[[ Input data open ]]

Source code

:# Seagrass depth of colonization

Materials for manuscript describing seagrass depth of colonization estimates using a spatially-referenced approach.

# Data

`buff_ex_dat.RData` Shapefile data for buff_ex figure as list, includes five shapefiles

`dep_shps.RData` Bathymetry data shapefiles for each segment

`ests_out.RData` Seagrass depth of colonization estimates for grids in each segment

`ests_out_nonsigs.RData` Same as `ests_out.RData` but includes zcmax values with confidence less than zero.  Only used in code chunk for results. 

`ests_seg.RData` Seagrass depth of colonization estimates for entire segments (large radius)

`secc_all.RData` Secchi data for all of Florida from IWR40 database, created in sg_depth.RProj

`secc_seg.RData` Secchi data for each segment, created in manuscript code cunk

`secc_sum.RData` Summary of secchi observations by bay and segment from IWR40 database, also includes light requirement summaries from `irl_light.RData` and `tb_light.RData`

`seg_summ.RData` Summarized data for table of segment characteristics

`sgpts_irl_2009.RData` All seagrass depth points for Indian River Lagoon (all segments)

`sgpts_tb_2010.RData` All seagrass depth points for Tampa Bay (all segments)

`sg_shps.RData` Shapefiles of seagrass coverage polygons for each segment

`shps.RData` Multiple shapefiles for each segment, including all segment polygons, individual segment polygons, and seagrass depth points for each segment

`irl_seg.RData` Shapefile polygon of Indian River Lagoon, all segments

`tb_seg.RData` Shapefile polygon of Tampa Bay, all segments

[[ Input data closed ]]

Description of the task → Each line that holds the string "database" is to be copied from the entries above.

Answer space →
`secc_all.RData` Secchi data for all of Florida from IWR40 database, created in sg_depth.RProj
`secc_sum.RData` Summary of secchi observations by bay and segment from IWR40 database, also includes light requirement summaries from `irl_light.RData` and `tb_light.RData`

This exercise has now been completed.